Jika saya boleh menyimpulkan, novel ini adalah sebuah kisah yang akan menyadarkan pembacanya bahwa kesulitan hidup yang membelit kehidupan kita tak selamanya menghancurkan, bukan tak mungkin itu adalah suatu proses alami layaknya sebuah kepompong dimana kita dapat mengendap dan memintal kekuatan baru agar kelak kita bermetamorfosis secara sempurna untuk menjalani kehidupan yang baru.

@h_tanzil

4 comments:

Haris Firdaus said...

mas tanzil, tanggal 24 april kemaren buku itu dibedah di solo tepatnya di fakultas sastra dan seni rupa universitas sebelas maret. menurut indah, ia sebenarnya ingin sekali menulis ttg illegallogging tapi ternyata yangtampak dari kepompong justru kisah cintanya (yang akhire menutupi kisah illegal loging dan rehabilitasi orang utannya) menurutmu? benar gak

Haris Firdaus said...

ee salah. bukan tanggal 24 april tapi 24 maret kemaren. he2. makalah2 yang ada dalam bedah buku itu dimuat di buletin sastra pawon edisi 4 (hub. pawonsastra@yahoo.co.id)

htanzil said...

Betul...kisah cintanya terlihat lebih dominan.
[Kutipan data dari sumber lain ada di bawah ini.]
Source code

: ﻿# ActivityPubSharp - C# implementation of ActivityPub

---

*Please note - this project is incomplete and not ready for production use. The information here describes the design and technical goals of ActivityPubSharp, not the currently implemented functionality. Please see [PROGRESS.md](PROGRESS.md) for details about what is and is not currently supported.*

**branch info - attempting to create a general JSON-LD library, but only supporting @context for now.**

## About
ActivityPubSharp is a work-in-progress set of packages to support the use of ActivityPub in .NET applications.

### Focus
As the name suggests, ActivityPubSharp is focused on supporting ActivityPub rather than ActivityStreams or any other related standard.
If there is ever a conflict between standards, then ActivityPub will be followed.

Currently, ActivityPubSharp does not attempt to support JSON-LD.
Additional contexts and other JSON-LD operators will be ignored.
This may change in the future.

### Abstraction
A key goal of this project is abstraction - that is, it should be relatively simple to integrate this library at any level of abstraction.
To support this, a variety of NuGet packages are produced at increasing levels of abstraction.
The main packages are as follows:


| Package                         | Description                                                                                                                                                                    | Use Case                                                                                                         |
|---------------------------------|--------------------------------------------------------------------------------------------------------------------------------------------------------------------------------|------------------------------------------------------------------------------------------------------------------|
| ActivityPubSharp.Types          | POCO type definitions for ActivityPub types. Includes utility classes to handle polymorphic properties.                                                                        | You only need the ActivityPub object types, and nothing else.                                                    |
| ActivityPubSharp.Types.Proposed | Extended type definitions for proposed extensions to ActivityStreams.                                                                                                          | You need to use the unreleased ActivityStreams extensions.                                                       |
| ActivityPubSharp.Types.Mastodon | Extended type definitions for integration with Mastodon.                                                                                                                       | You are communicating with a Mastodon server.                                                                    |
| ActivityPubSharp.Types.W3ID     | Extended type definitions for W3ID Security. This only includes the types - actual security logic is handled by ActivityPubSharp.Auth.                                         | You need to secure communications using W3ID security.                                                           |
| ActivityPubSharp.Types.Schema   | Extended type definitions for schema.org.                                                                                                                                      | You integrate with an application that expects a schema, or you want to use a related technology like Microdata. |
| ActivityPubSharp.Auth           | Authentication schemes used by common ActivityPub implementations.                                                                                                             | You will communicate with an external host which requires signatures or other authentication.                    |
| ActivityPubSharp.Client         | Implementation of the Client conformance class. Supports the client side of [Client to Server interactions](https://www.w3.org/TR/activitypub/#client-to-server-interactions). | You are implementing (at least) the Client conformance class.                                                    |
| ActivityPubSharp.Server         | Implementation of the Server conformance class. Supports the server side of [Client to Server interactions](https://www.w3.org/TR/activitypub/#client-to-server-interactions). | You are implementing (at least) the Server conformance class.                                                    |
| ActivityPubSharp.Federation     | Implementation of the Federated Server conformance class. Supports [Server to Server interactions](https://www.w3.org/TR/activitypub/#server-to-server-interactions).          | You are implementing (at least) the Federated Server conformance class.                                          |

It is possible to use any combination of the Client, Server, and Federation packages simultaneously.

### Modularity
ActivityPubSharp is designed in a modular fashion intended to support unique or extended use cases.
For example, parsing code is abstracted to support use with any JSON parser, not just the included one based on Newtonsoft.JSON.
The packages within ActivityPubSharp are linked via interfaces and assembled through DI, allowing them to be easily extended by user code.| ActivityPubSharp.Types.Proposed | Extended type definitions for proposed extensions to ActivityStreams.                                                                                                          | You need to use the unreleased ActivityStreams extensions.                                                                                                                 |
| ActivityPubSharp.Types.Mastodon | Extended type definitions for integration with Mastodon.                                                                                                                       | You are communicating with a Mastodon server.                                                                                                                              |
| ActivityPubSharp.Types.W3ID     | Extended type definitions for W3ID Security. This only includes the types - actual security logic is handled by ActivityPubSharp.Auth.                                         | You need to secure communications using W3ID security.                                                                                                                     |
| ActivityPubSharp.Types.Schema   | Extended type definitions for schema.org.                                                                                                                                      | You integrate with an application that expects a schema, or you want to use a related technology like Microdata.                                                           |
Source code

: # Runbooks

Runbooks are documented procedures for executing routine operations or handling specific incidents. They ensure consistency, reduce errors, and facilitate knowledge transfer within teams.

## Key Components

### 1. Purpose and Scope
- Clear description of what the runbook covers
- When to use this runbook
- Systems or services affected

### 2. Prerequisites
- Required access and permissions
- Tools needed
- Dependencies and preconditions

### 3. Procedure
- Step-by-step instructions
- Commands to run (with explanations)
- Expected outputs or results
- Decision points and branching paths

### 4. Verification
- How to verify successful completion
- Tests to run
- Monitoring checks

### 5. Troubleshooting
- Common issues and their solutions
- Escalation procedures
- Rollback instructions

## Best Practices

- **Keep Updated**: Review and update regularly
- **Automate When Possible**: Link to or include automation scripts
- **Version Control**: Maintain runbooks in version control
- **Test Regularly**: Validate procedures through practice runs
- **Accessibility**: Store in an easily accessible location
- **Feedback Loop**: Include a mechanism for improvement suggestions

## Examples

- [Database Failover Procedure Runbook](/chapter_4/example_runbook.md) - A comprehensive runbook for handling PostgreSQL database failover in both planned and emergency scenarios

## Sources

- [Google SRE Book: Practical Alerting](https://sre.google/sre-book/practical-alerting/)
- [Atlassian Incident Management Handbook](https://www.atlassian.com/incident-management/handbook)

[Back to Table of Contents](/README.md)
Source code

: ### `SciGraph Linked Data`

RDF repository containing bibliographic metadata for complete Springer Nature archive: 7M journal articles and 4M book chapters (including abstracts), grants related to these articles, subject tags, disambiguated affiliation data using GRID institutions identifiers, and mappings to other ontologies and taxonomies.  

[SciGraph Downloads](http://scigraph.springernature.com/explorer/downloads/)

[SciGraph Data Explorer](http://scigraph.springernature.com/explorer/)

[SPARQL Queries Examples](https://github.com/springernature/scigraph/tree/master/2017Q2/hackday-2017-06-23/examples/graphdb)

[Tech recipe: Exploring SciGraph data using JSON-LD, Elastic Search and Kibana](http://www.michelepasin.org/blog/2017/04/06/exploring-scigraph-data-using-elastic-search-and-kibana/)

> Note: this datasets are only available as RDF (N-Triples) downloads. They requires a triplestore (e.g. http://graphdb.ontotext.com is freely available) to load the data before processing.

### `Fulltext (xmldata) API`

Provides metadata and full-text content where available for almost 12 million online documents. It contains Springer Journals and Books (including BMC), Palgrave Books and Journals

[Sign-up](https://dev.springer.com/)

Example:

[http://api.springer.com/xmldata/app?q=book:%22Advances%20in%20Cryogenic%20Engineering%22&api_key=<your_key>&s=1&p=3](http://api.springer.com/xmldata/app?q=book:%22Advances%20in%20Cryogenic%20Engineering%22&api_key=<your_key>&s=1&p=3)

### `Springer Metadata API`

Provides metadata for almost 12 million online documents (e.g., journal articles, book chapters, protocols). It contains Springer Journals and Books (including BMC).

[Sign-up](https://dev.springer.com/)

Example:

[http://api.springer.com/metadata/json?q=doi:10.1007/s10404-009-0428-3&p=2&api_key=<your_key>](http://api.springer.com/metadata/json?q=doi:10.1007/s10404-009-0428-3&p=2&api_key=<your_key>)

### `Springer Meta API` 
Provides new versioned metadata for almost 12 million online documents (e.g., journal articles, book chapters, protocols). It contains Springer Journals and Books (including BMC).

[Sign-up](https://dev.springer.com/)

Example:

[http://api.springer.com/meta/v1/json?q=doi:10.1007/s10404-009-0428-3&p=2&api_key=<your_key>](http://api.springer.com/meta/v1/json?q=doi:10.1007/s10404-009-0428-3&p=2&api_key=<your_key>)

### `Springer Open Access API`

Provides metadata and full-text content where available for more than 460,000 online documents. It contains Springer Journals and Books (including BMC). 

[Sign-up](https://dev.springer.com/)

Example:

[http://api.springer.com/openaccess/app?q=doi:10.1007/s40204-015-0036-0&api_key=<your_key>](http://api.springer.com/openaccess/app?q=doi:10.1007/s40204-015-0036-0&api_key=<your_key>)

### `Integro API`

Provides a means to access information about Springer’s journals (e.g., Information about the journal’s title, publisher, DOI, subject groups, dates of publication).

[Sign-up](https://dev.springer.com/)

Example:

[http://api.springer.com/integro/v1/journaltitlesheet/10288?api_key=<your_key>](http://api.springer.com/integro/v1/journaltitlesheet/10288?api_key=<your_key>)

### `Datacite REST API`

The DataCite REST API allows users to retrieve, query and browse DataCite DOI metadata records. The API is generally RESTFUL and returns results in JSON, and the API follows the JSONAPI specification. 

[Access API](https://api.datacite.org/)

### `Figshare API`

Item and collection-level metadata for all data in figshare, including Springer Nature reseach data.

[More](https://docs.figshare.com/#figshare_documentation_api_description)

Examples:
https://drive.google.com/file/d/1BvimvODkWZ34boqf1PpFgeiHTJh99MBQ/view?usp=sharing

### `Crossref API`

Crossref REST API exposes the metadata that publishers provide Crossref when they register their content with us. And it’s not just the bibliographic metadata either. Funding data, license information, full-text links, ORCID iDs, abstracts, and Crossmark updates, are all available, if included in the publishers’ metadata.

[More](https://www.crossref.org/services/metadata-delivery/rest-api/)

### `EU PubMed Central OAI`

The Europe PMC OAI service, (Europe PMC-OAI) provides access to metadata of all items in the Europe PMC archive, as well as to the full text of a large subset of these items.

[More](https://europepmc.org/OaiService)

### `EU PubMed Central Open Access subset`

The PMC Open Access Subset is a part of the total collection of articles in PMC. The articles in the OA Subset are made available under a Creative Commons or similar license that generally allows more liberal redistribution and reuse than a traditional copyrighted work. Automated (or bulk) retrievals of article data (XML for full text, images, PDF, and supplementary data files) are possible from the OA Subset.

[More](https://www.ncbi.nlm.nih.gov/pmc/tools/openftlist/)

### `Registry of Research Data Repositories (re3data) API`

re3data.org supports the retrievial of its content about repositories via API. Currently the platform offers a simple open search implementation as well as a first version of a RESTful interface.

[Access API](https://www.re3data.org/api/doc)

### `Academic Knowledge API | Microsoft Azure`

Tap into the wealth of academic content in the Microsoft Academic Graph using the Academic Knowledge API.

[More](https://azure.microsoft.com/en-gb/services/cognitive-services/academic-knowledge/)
Padahal kalau kasus ilegall loging dan rehabilitasi orang utan dibahas lebih banyak novel ini jd tambah asik....

ratih w.r said...

saya baru menamatkan buku itu sekitar 3 bulan yang lalu. hasil pinjaman dari seorang kakak senior,

dan hasilnya?

buku ini menjadi sebuah turning point bagi saya, memberikan jutaan kata untuk direnungkan.
banyak pelajaran yang saya dpt..

i love this book.. =)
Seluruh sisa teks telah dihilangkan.